Prescription drug abuse among wounded warriors has decreased since the Army Pain Management Task Force was founded two years ago, the Army’s vice chief of staff said.
A drop in narcotics use was the good news Gen. Peter Chiarelli said as he discussed the high number of Soldiers suffering from post-traumatic stress disorder and traumatic brain injury during his speech Sept. 26 at the 2011 Defense Forum Washington seminar “The Journey Back: Helping Wounded Warriors and their Families Transition.”
As of Sept. 1, just more than 8,900 Soldiers were part of the Wounded Warrior Program, he said. Of those, just under 4,500 suffered from PTSD, and just under 1,500 suffered from TBI.
These are “the signature wounds of this war," Chiarelli said. And he added that more Soldiers are likely suffering, but have not yet been diagnosed. “We must get a handle on this,” he said.
Advancements have been made, though, he said, in dealing with one problem facing wounded warriors: prescription drug abuse. The Army Pain Management Task Force has created new guidelines, he said, to ensure fewer Soldiers are able to become addicted to prescription drugs.
“These important changes have led to a decreased use of prescription medications,” he said. Specifically, there have been reductions in the use of narcotics and psychotropic drugs.

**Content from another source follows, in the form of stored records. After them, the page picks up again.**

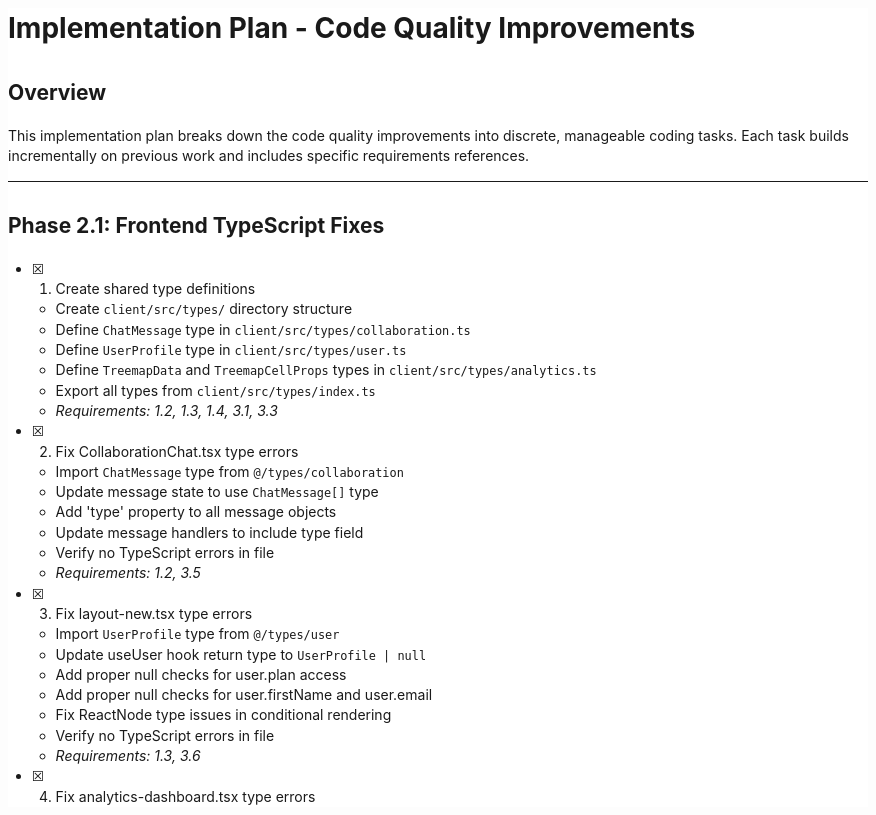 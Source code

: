 # Implementation Plan - Code Quality Improvements

## Overview

This implementation plan breaks down the code quality improvements into discrete, manageable coding tasks. Each task builds incrementally on previous work and includes specific requirements references.

---

## Phase 2.1: Frontend TypeScript Fixes

- [x] 1. Create shared type definitions





  - Create `client/src/types/` directory structure
  - Define `ChatMessage` type in `client/src/types/collaboration.ts`
  - Define `UserProfile` type in `client/src/types/user.ts`
  - Define `TreemapData` and `TreemapCellProps` types in `client/src/types/analytics.ts`
  - Export all types from `client/src/types/index.ts`
  - _Requirements: 1.2, 1.3, 1.4, 3.1, 3.3_

- [x] 2. Fix CollaborationChat.tsx type errors








  - Import `ChatMessage` type from `@/types/collaboration`
  - Update message state to use `ChatMessage[]` type
  - Add 'type' property to all message objects
  - Update message handlers to include type field
  - Verify no TypeScript errors in file
  - _Requirements: 1.2, 3.5_

- [x] 3. Fix layout-new.tsx type errors





  - Import `UserProfile` type from `@/types/user`
  - Update useUser hook return type to `UserProfile | null`
  - Add proper null checks for user.plan access
  - Add proper null checks for user.firstName and user.email
  - Fix ReactNode type issues in conditional rendering
  - Verify no TypeScript errors in file
  - _Requirements: 1.3, 3.6_

- [x] 4. Fix analytics-dashboard.tsx type errors




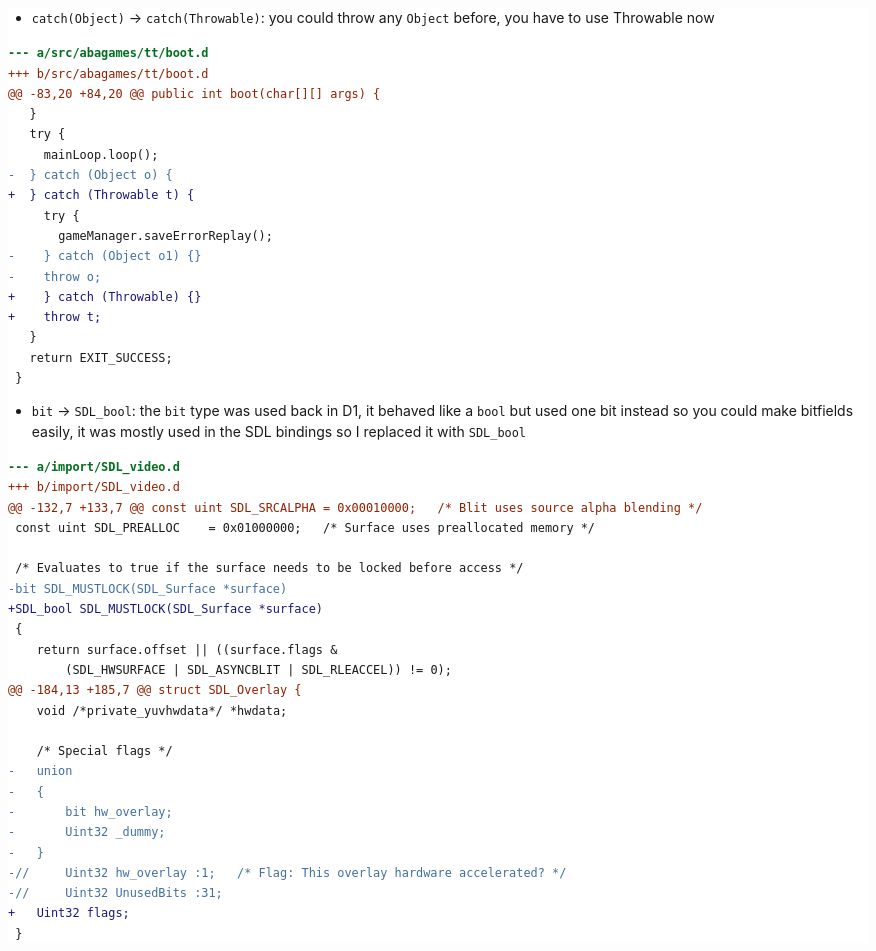 * `catch(Object)` → `catch(Throwable)`: you could throw any `Object` before, you have to use Throwable now

```diff
--- a/src/abagames/tt/boot.d
+++ b/src/abagames/tt/boot.d
@@ -83,20 +84,20 @@ public int boot(char[][] args) {
   }
   try {
     mainLoop.loop();
-  } catch (Object o) {
+  } catch (Throwable t) {
     try {
       gameManager.saveErrorReplay();
-    } catch (Object o1) {}
-    throw o;
+    } catch (Throwable) {}
+    throw t;
   }
   return EXIT_SUCCESS;
 }
```

* `bit` → `SDL_bool`: the `bit` type was used back in D1, it behaved like a `bool` but used one bit instead so you could make bitfields easily, it was mostly used in the SDL bindings so I replaced it with `SDL_bool`

```diff
--- a/import/SDL_video.d
+++ b/import/SDL_video.d
@@ -132,7 +133,7 @@ const uint SDL_SRCALPHA	= 0x00010000;	/* Blit uses source alpha blending */
 const uint SDL_PREALLOC	= 0x01000000;	/* Surface uses preallocated memory */
 
 /* Evaluates to true if the surface needs to be locked before access */
-bit SDL_MUSTLOCK(SDL_Surface *surface)
+SDL_bool SDL_MUSTLOCK(SDL_Surface *surface)
 {
 	return surface.offset || ((surface.flags &
 		(SDL_HWSURFACE | SDL_ASYNCBLIT | SDL_RLEACCEL)) != 0);
@@ -184,13 +185,7 @@ struct SDL_Overlay {
 	void /*private_yuvhwdata*/ *hwdata;
 
 	/* Special flags */
-	union
-	{
-		bit hw_overlay;
-		Uint32 _dummy;
-	}
-//		Uint32 hw_overlay :1;	/* Flag: This overlay hardware accelerated? */
-//		Uint32 UnusedBits :31;
+	Uint32 flags;
 }
```
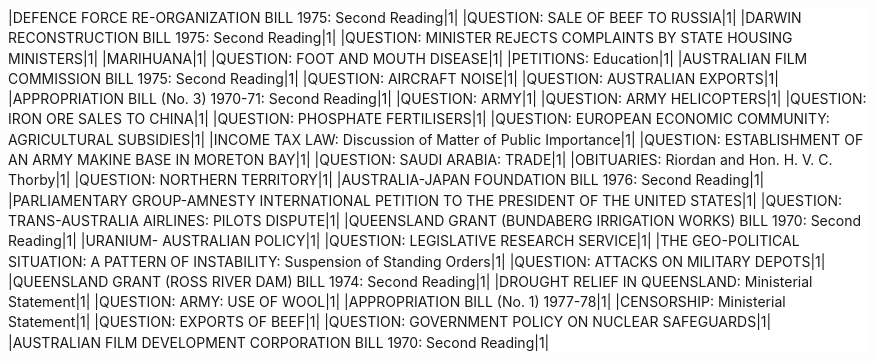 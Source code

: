|DEFENCE FORCE RE-ORGANIZATION BILL 1975: Second Reading|1|
|QUESTION: SALE OF BEEF TO RUSSIA|1|
|DARWIN RECONSTRUCTION BILL 1975: Second Reading|1|
|QUESTION: MINISTER REJECTS COMPLAINTS BY STATE HOUSING MINISTERS|1|
|MARIHUANA|1|
|QUESTION: FOOT AND MOUTH DISEASE|1|
|PETITIONS: Education|1|
|AUSTRALIAN FILM COMMISSION BILL 1975: Second Reading|1|
|QUESTION: AIRCRAFT NOISE|1|
|QUESTION: AUSTRALIAN EXPORTS|1|
|APPROPRIATION BILL (No. 3) 1970-71: Second Reading|1|
|QUESTION: ARMY|1|
|QUESTION: ARMY HELICOPTERS|1|
|QUESTION: IRON ORE SALES TO CHINA|1|
|QUESTION: PHOSPHATE FERTILISERS|1|
|QUESTION: EUROPEAN ECONOMIC COMMUNITY: AGRICULTURAL SUBSIDIES|1|
|INCOME TAX LAW: Discussion of Matter of Public Importance|1|
|QUESTION: ESTABLISHMENT OF AN ARMY MAKINE BASE IN MORETON BAY|1|
|QUESTION: SAUDI ARABIA: TRADE|1|
|OBITUARIES: Riordan and Hon. H. V. C. Thorby|1|
|QUESTION: NORTHERN TERRITORY|1|
|AUSTRALIA-JAPAN FOUNDATION BILL 1976: Second Reading|1|
|PARLIAMENTARY GROUP-AMNESTY INTERNATIONAL PETITION TO THE PRESIDENT OF THE UNITED STATES|1|
|QUESTION: TRANS-AUSTRALIA AIRLINES: PILOTS DISPUTE|1|
|QUEENSLAND GRANT (BUNDABERG IRRIGATION WORKS) BILL 1970: Second Reading|1|
|URANIUM- AUSTRALIAN POLICY|1|
|QUESTION: LEGISLATIVE RESEARCH SERVICE|1|
|THE GEO-POLITICAL SITUATION: A PATTERN OF INSTABILITY: Suspension of Standing Orders|1|
|QUESTION: ATTACKS ON MILITARY DEPOTS|1|
|QUEENSLAND GRANT (ROSS RIVER DAM) BILL 1974: Second Reading|1|
|DROUGHT RELIEF IN QUEENSLAND: Ministerial Statement|1|
|QUESTION: ARMY: USE OF WOOL|1|
|APPROPRIATION BILL (No. 1) 1977-78|1|
|CENSORSHIP: Ministerial Statement|1|
|QUESTION: EXPORTS OF BEEF|1|
|QUESTION: GOVERNMENT POLICY ON NUCLEAR SAFEGUARDS|1|
|AUSTRALIAN FILM DEVELOPMENT CORPORATION BILL 1970: Second Reading|1|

At Walter Reed’s Warrior Transition Unit, narcotics use went down from 80 percent to 8.5 percent among wounded warriors, he said. The general said the Army would like to replicate that success at all Army installations, but there is a shortage of those trained in alternative pain management.
The Army Pain Management Task Force was chartered in 2009 to look at alternative ways to treat pain, including such things as yoga, meditation and acupuncture. Prescription records for Soldiers are also now tracked by Defense electronic databases.
“My number-one priority is the health and well-being of the force,” Chiarelli said. While issues such as cost savings and the Army’s network are also important, he said that unlike the Air Force and Navy, where platforms such as aircraft and naval vessels are critical — the Army is “people-centric. The rest simply won’t matter if our people aren’t cared for properly.”
Chiarelli also expressed concern to seminar attendees about the complexity of and the speed at which Soldiers move through the Integrated Disability Evaluation System. After a decade of war, he said, there are about 20,000 Soldiers in the system. Those are Soldiers who are not able to deploy, he said, adding that the number of Soldiers in the system has increased about 169 percent since January 2008.
“The reality is that number is probably closer to double that factor if you figure in the number of Soldiers who are not yet enrolled in DES, but are nonetheless non-deployable, with either temporary or permanent medical profiles.”
Some of those, he said, will get a permanent profile, for up to six months, and they will heal and be able to go back into a deployable status. Others, he said, will remain un-deployable, and enter the DES. “When you take 40,000 Soldiers out of the end strength of the U.S. Army — that is one of the effects of 10 years of war.” Getting an active-duty Soldier though the system takes about 373 days now, he said. “Needless to stay, this is too long.”
Inside the Army”s Wounded Warrior Program, about two-thirds of Soldiers are suffering from either post-traumatic stress disorder or traumatic brain injury, Chiarelli said.
Chiarelli reported a statistic from the National Institute of Health that the average time between injury and first treatment is 12 years.
With the drawdown in Iraq and Afghanistan, more Soldiers will be coming home, and some will stay home 12-14 months. Many of those, he said, will be dealing with physical and behavioral health issues — including depression, anxiety, TBI and PTSD.
Of particular concern are Soldiers in the Army Reserve and the Army National Guard. Unlike their active-duty counterparts, those Soldiers do not stay on a military installation or a military community after they return from overseas.
“We are not going to rest until we figure out how to bridge the divide of the Reserve component,” he said.